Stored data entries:
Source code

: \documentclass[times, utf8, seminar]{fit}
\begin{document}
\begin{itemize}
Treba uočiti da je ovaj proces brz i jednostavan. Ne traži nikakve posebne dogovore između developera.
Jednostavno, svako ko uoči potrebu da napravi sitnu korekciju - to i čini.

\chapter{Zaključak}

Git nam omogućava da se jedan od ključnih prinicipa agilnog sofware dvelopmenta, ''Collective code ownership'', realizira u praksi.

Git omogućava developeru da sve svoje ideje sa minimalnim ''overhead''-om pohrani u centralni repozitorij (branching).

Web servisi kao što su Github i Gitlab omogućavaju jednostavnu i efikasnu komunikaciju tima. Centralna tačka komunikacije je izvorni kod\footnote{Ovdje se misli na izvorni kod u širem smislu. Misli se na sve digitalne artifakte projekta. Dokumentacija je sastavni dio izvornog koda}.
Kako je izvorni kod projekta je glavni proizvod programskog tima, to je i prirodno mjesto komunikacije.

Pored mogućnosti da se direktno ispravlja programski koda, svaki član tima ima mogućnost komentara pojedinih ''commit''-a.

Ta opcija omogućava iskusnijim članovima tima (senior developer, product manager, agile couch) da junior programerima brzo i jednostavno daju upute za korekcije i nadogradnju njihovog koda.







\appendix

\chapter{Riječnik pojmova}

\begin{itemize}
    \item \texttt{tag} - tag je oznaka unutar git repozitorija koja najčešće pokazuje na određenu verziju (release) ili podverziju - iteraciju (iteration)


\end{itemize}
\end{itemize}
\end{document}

> **INSTRUCTIONS FOR THE TASK**
For each line in the data, set it down again exactly.

> **YOUR RESPONSE**
Source code

: \documentclass[times, utf8, seminar]{fit}
\begin{document}
\begin{itemize}
Treba uočiti da je ovaj proces brz i jednostavan. Ne traži nikakve posebne dogovore između developera.
Jednostavno, svako ko uoči potrebu da napravi sitnu korekciju - to i čini.

\chapter{Zaključak}

Git nam omogućava da se jedan od ključnih prinicipa agilnog sofware dvelopmenta, ''Collective code ownership'', realizira u praksi.

Git omogućava developeru da sve svoje ideje sa minimalnim ''overhead''-om pohrani u centralni repozitorij (branching).

Web servisi kao što su Github i Gitlab omogućavaju jednostavnu i efikasnu komunikaciju tima. Centralna tačka komunikacije je izvorni kod\footnote{Ovdje se misli na izvorni kod u širem smislu. Misli se na sve digitalne artifakte projekta. Dokumentacija je sastavni dio izvornog koda}.
Kako je izvorni kod projekta je glavni proizvod programskog tima, to je i prirodno mjesto komunikacije.

Pored mogućnosti da se direktno ispravlja programski koda, svaki član tima ima mogućnost komentara pojedinih ''commit''-a.

Ta opcija omogućava iskusnijim članovima tima (senior developer, product manager, agile couch) da junior programerima brzo i jednostavno daju upute za korekcije i nadogradnju njihovog koda.







\appendix

\chapter{Riječnik pojmova}

\begin{itemize}
    \item \texttt{tag} - tag je oznaka unutar git repozitorija koja najčešće pokazuje na određenu verziju (release) ili podverziju - iteraciju (iteration)


\end{itemize}
\end{itemize}
\end{document}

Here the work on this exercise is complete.